Comme de nombreuses prisons aux Philippines, le CRBB a été bâti sur l’ancien modèle colonial. Un carré de poussière encadré d’un grand mur. C’est une maison de fous. Les gardes n’osent pas y mettre les pieds à moins d’être en groupe de 20 et couverts par les tireurs d’élite postés sur les murs.

La tuyauterie est inexistante. Il n’y a jamais de nourriture et le meilleur moment pour se doucher, c’est quand il pleut. On pourrait penser que c’est la pire prison sur Terre, mais en fait, ça n’est pas si horrible que ça. Vu qu’il n’y a pas de gardes – vraiment – les détenus doivent s’organiser de manière autonome. Ils le font par rangées de cellules. Bien qu’il n’existe pas de démarcation claire, les détenus sont classés par blocs de treize cellules, ou brigades, avec entre 100 et 200 personnes pour une « cellule-mère » de 100 mètres carrés.

Ceci est un cobol du CRBB. Le plus souvent, trois prisonniers y dorment en même temps et ils peuvent être loués par les couples pour 20 à 50 pesos l’heure. Ces détenus ont l’air détendus parce qu’ils le sont. Ils peuvent accueillir autant de visiteurs qu’ils le souhaitent, et du moment qu’ils n’essaient pas de s’évader, ils sont libres de faire à peu près tout ce qu’ils veulent. Il y a trois ans, l’un d’eux a fait exploser une bombe artisanale dans la prison. Quand le directeur a voulu l’envoyer en cellule d’isolement, il lui a ri au nez.

Chaque bloc cellulaire élit son propre bosyo, ou maire, dont la fonction est de maintenir la paix et de résoudre les problèmes des prisonniers. Il permet l’accès aux soins pour les malades, aide à remplir les formulaires et organise des rituels punitifs pour les détenus qui désobéissent.
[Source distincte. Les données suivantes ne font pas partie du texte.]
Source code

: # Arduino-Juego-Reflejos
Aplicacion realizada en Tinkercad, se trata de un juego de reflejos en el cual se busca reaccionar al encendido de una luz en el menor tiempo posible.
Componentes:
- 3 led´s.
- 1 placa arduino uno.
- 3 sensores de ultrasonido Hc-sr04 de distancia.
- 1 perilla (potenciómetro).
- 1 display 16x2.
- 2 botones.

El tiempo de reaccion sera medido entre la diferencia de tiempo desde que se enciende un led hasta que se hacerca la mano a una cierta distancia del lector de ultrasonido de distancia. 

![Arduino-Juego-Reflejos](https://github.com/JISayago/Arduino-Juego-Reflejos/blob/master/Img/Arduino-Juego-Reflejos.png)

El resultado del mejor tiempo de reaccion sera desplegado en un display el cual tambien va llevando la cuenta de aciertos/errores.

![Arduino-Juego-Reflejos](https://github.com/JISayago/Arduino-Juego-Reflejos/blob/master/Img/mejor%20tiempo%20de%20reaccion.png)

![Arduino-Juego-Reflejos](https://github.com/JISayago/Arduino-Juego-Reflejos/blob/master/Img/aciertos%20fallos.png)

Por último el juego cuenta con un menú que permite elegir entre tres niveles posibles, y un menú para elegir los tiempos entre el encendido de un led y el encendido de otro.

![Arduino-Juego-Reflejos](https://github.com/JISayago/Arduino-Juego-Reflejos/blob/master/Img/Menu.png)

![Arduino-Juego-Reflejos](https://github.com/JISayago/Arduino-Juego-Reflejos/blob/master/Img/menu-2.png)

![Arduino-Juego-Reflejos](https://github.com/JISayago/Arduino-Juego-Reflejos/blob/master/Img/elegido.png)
Les punitions ne sont jamais très brutales, vu que tous les prisonniers peuvent simplement rejoindre un autre bloc cellulaire s’ils ont l’impression d’avoir été lésés. En gros, un bosyo m’a expliqué les punitions en ces termes : « S’ils désobéissent, je leur mets une fessée. »

L’autorité la plus haute dans les murs de la prison est le mayor de mayoris, élu par le conseil des chefs de cellules. C’est à lui de régler les différents conflits entre les brigades. Il a sa force de police personnelle au sein de la prison, avec une unité spéciale pour la protection des visiteurs, un secrétaire, et le luxe incroyable d’un radioréveil et d’une salle de deux mètres carrés.

Le commerce est florissant. Les marchands (des prisonniers dont le commerce repose sur le troc) peuvent cantiner des cigarettes, du poisson séché et du savon. Le coût de la vie ne cesse de grimper, cependant. Un détenu nommé Henry a acheté une chambre d’un mètre carré pour 2 000 pesos il y a deux ans. Elle en vaut désormais 3 500.

Barbie, quatre fois gagnant du concours de beauté Miss CRBB (oui, ils le font vraiment), gagne environ 20 pesos par fellation. En fait, il est prêt à les faire gratuitement, mais bon, autant profiter de tout cet argent qui circule. Les gens sont contents de donner des pourboires. Les gens sont contents.


Quand le Centre de détention et de réhabilitation de la province de Cebu (CDRPC) a ouvert il y a deux ans, il y a eu environ 17 morts au cours des trois premiers mois, et beaucoup se sont produites dans cette cellule. Les détenus ont conclu qu’elle était hantée parce que les guérillas communistes avaient utilisé le site comme une fosse commune dans les années 1980. Pour cette raison, les prisonniers faisaient tout ce qu’ils pouvaient pour quitter cette salle. La situation est devenue hystérique lorsque les caméras de surveillance ont aperçu une « dame blanche » entrer dans la prison en plein milieu de la nuit. On a fini par faire venir un prêtre catholique pour qu’il exorcise entièrement l’endroit. Il prétend avoir chassé tous les mauvais esprits, dont des centaines de bébés avortés qui rampaient autour de lui pendant la prière (selon lui). Après l’exorcisme, il n’y a plus eu de décès et la cellule a de nouveau accueilli des prisonniers.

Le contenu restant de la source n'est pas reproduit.